# Why Do Women Mumble So Much?



## I Know

Does this happen to other men? 

A lot of the times around the house, my wife will be saying something, kind of softly or almost mumbling. I think she's talking to me but she is not. She's talking to herself....outloud. stuff like "I have to pay this bill. Where did I put my phone. Are we out of mustard?". My mom, my mother inlaw, sisters in law ALL do this. Thinking outloud. This drives me crazy. 

I love my wife and am interested in what she has to say. She is an accomplished professional career person. Trouble is, I have to take my focus away from whatever I am doing to listen, only to find out that she's talking to herself. I'll say "what"? "oh nothing I was just talking to myself". Or "oh the oldest son needs a lunch tomorrow". 

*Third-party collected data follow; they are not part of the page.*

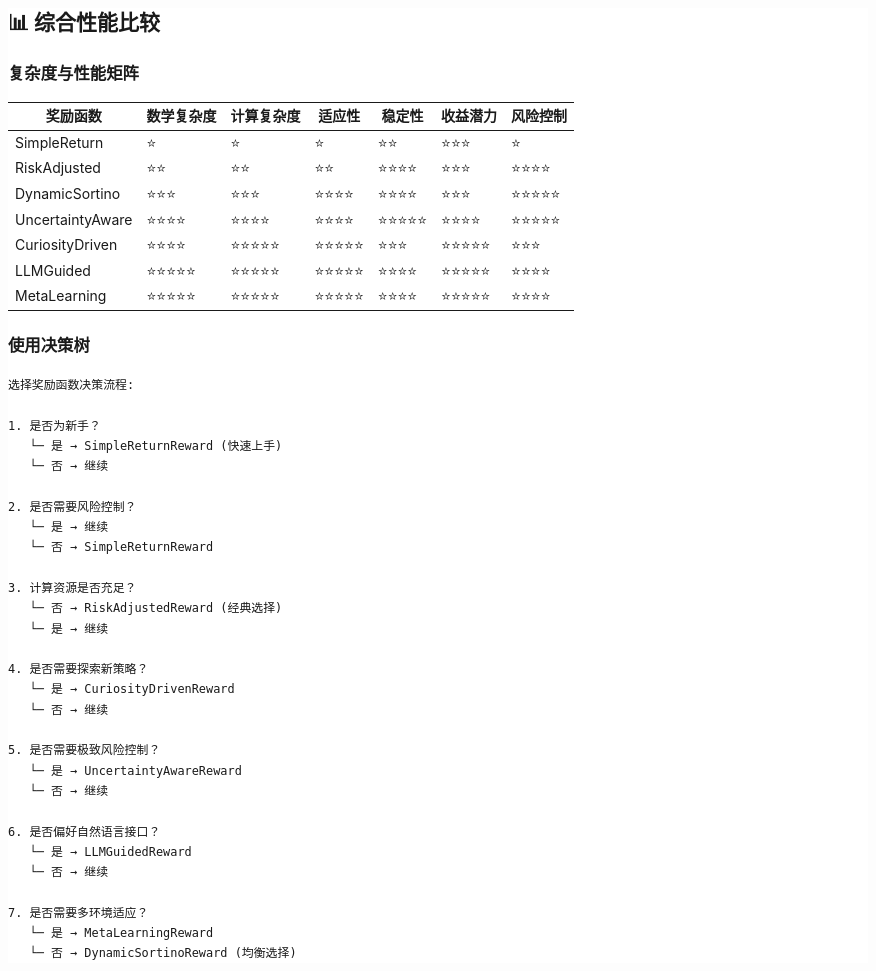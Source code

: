 
## 📊 综合性能比较

### 复杂度与性能矩阵

| 奖励函数 | 数学复杂度 | 计算复杂度 | 适应性 | 稳定性 | 收益潜力 | 风险控制 |
|---------|------------|------------|--------|--------|----------|----------|
| SimpleReturn | ⭐ | ⭐ | ⭐ | ⭐⭐ | ⭐⭐⭐ | ⭐ |
| RiskAdjusted | ⭐⭐ | ⭐⭐ | ⭐⭐ | ⭐⭐⭐⭐ | ⭐⭐⭐ | ⭐⭐⭐⭐ |
| DynamicSortino | ⭐⭐⭐ | ⭐⭐⭐ | ⭐⭐⭐⭐ | ⭐⭐⭐⭐ | ⭐⭐⭐ | ⭐⭐⭐⭐⭐ |
| UncertaintyAware | ⭐⭐⭐⭐ | ⭐⭐⭐⭐ | ⭐⭐⭐⭐ | ⭐⭐⭐⭐⭐ | ⭐⭐⭐⭐ | ⭐⭐⭐⭐⭐ |
| CuriosityDriven | ⭐⭐⭐⭐ | ⭐⭐⭐⭐⭐ | ⭐⭐⭐⭐⭐ | ⭐⭐⭐ | ⭐⭐⭐⭐⭐ | ⭐⭐⭐ |
| LLMGuided | ⭐⭐⭐⭐⭐ | ⭐⭐⭐⭐⭐ | ⭐⭐⭐⭐⭐ | ⭐⭐⭐⭐ | ⭐⭐⭐⭐⭐ | ⭐⭐⭐⭐ |
| MetaLearning | ⭐⭐⭐⭐⭐ | ⭐⭐⭐⭐⭐ | ⭐⭐⭐⭐⭐ | ⭐⭐⭐⭐ | ⭐⭐⭐⭐⭐ | ⭐⭐⭐⭐ |

### 使用决策树

```
选择奖励函数决策流程:

1. 是否为新手？
   └─ 是 → SimpleReturnReward (快速上手)
   └─ 否 → 继续

2. 是否需要风险控制？
   └─ 是 → 继续
   └─ 否 → SimpleReturnReward
   
3. 计算资源是否充足？
   └─ 否 → RiskAdjustedReward (经典选择)
   └─ 是 → 继续
   
4. 是否需要探索新策略？
   └─ 是 → CuriosityDrivenReward
   └─ 否 → 继续
   
5. 是否需要极致风险控制？
   └─ 是 → UncertaintyAwareReward
   └─ 否 → 继续
   
6. 是否偏好自然语言接口？
   └─ 是 → LLMGuidedReward
   └─ 否 → 继续
   
7. 是否需要多环境适应？
   └─ 是 → MetaLearningReward
   └─ 否 → DynamicSortinoReward (均衡选择)
```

So after a while I just started tuning this out. But then sometimes she is talking to me and wants me to hear. 

I cannot go pingpong around from focusing on computer, TV or whatever, to listening to her and finding out her mumbles were not meant for me. I am not a multitasker. I do not think women understand the whole male focusing thing. 

Am I the only one? Is this why men never listen to the wives?


----------



## EleGirl

So you know a lot of mumbling women. Maybe you unknowingly picked your wife because she has traits like your mom.

Do don't know many people who muble. But the ones who do are both men and women.


----------



## I Know

EleGirl said:


> So you know a lot of mumbling women. Maybe you unknowingly picked your wife because she has traits like your mom.
> 
> Do don't know many people who muble. But the ones who do are both men and women.


So you never wander around the house, while vocalizing sentences quietly? 

Maybe. Mom and wife share some features. But I also know a few women at work that do the same thing.


----------



## EleGirl

I Know said:


> So you never wander around the house, while vocalizing sentences quietly?
> 
> Maybe. Mom and wife share some features. But I also know a few women at work that do the same thing.


Nope I do not mumble.


----------



## RandomDude

The missus sings


----------



## AFEH

I Know said:


> Does this happen to other men?
> 
> A lot of the times around the house, my wife will be saying something, kind of softly or almost mumbling. I think she's talking to me but she is not. She's talking to herself....outloud. stuff like "I have to pay this bill. Where did I put my phone. Are we out of mustard?". My mom, my mother inlaw, sisters in law ALL do this. Thinking outloud. This drives me crazy.
> 
> I love my wife and am interested in what she has to say. She is an accomplished professional career person. Trouble is, I have to take my focus away from whatever I am doing to listen, only to find out that she's talking to herself. I'll say "what"? "oh nothing I was just talking to myself". Or "oh the oldest son needs a lunch tomorrow".
> 
> So after a while I just started tuning this out. But then sometimes she is talking to me and wants me to hear.
> 
> I cannot go pingpong around from focusing on computer, TV or whatever, to listening to her and finding out her mumbles were not meant for me. I am not a multitasker. I do not think women understand the whole male focusing thing.
> 
> Am I the only one? *Is this why men never listen to the wives?*


I’d say it’s an extreme example of “indirect communication” which women are famous for. For more answers to this question and to understand why as a man your multitasking capabilities are less than a woman’s you may care to read Why Men Don't Listen and Women Can't Read Maps: Amazon.co.uk: Allan Pease, Barbara Pease: Books.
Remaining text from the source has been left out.